My actual project uses defold-input’s cursor together with defold-orthographic, but I’m still getting the behaviour in a minimal reproduction project that uses neither. I’m using Defold 1.10.0 on macOS, though as far as I can tell, go.world_to_local_position
hasn’t changed since it was originally merged in last year.
These three green squares’ bottom left corners (marked in red) are at their local origins. Each has a collision shape that covers their sprites. One is placed at world origin, the second is at (250,250), and the third is at (550,0) with Z-rotation of 45.0°.

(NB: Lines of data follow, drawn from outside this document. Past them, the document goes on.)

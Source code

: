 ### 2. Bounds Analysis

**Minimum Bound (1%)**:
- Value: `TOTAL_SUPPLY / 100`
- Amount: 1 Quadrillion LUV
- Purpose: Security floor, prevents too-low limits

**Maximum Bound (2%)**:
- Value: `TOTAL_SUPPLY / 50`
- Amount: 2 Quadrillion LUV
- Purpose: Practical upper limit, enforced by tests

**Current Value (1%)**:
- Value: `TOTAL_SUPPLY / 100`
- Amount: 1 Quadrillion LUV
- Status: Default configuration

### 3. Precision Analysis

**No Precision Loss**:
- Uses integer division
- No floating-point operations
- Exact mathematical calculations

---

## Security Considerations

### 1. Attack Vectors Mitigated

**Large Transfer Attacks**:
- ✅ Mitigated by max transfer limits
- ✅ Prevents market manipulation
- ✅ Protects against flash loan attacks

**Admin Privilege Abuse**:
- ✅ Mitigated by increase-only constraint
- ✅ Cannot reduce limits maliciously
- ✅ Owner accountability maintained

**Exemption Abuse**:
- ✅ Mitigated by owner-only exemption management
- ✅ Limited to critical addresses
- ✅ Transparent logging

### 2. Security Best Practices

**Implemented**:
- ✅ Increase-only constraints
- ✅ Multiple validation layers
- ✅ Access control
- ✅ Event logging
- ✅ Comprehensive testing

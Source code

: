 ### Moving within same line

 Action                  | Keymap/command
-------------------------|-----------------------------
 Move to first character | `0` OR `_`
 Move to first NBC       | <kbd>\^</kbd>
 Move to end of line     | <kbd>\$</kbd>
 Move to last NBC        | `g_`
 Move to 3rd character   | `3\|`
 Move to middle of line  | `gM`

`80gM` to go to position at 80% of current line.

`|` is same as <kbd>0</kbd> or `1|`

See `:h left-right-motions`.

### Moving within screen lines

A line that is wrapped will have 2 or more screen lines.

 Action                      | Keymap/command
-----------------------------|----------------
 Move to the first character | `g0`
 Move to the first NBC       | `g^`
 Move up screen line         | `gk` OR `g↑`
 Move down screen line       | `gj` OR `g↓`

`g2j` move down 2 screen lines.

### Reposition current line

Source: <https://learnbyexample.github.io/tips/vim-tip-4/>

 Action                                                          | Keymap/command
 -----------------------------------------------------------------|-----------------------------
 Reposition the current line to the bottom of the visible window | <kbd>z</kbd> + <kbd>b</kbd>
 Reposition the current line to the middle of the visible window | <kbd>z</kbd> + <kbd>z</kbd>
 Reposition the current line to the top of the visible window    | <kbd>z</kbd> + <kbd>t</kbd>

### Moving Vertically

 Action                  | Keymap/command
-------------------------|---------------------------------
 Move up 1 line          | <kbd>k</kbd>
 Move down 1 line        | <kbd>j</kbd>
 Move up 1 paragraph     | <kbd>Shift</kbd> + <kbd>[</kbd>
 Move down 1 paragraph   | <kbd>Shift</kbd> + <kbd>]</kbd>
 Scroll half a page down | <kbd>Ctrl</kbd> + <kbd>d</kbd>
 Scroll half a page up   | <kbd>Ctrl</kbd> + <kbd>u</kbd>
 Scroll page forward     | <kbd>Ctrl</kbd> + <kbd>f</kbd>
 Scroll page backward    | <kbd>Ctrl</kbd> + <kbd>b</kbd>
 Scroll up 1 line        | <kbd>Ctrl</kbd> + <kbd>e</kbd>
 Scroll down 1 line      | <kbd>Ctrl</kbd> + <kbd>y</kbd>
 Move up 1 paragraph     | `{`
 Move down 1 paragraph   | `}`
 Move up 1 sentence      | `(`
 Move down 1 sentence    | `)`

There is a simple cursor game object with a small kinematic collision object (and a white dot particle sprite) that follows the user’s mouse pointer. It is scripted thus:
function init(self)
msg.post(".", "acquire_input_focus")
self.touching = nil
end
function update(self, dt)
self.touching = nil
end
function on_message(self, message_id, message, sender)

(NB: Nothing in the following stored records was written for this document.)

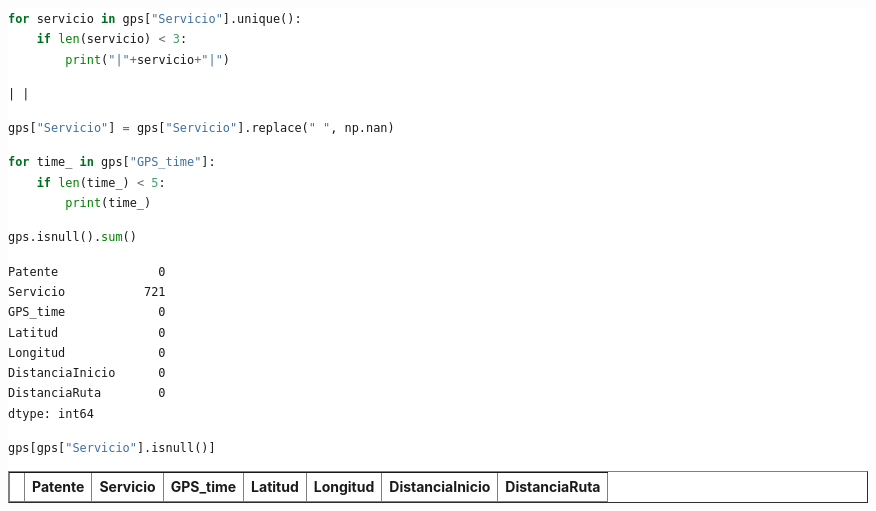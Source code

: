 


```python
for servicio in gps["Servicio"].unique():
    if len(servicio) < 3:
        print("|"+servicio+"|")
```

    | |



```python
gps["Servicio"] = gps["Servicio"].replace(" ", np.nan)
```


```python
for time_ in gps["GPS_time"]:
    if len(time_) < 5:
        print(time_)
```


```python
gps.isnull().sum()
```




    Patente              0
    Servicio           721
    GPS_time             0
    Latitud              0
    Longitud             0
    DistanciaInicio      0
    DistanciaRuta        0
    dtype: int64




```python
gps[gps["Servicio"].isnull()]
```




<div>
<style scoped>
    .dataframe tbody tr th:only-of-type {
        vertical-align: middle;
    }

    .dataframe tbody tr th {
        vertical-align: top;
    }

    .dataframe thead th {
        text-align: right;
    }
</style>
<table border="1" class="dataframe">
  <thead>
    <tr style="text-align: right;">
      <th></th>
      <th>Patente</th>
      <th>Servicio</th>
      <th>GPS_time</th>
      <th>Latitud</th>
      <th>Longitud</th>
      <th>DistanciaInicio</th>
      <th>DistanciaRuta</th>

if message_id == hash("collision_response") then
self.touching = message.other_id
end
end
function on_input(self, action_id, action)
if action.x and action.y then
go.set_position(vmath.vector3(action.x, action.y, 0))
end
if action_id == hash("touch") and action.pressed then
print("Click action.x/y: ", action.x, action.y)
local cursor_world_position = go.get_world_position(".")
print("Cursor world position x/y: ", cursor_world_position.x, cursor_world_position.y)
if self.touching then
local object_world_position = go.get_world_position(self.touching)
print("Clicked object: " .. self.touching .. " (object world position: ", object_world_position.x, object_world_position.y, ")")
local click_local_position = go.world_to_local_position(cursor_world_position, self.touching)
print("Object was clicked at local position: ", click_local_position.x, click_local_position.y)
end
end
end
When I run the game and click each square close to each one’s local origin:
DEBUG:SCRIPT: Click action.x/y: 13.5 12.5
DEBUG:SCRIPT: Cursor world position x/y: 13.5 12.5
DEBUG:SCRIPT: Clicked object: [/square_origin] (object world position: 0 0 )
DEBUG:SCRIPT: Object was clicked at local position: 13.5 12.5
DEBUG:SCRIPT: Click action.x/y: 268.5 264.5
DEBUG:SCRIPT: Cursor world position x/y: 268.5 264.5
DEBUG:SCRIPT: Clicked object: [/square_translated] (object world position: 250 250 )
DEBUG:SCRIPT: Object was clicked at local position: 518.5 514.5
DEBUG:SCRIPT: Click action.x/y: 553.5 25.5
DEBUG:SCRIPT: Cursor world position x/y: 553.5 25.5
DEBUG:SCRIPT: Clicked object: [/square_rotated] (object world position: 550 0 )
DEBUG:SCRIPT: Object was clicked at local position: 1103.5 25.5
I’ll be the first to admit that vector math’s not my strong suit, but a click at world (268.5, 264.5) atop a GO that has its own origin at world (250, 250) should mean the click’s at (18.5, 14.5) in that GO’s local space, not (250 + 268.5, 250 + 264.5) = (518.5, 514.5), right?
I feel like I must be missing something obvious. If anyone can set me right, I’d appreciate it.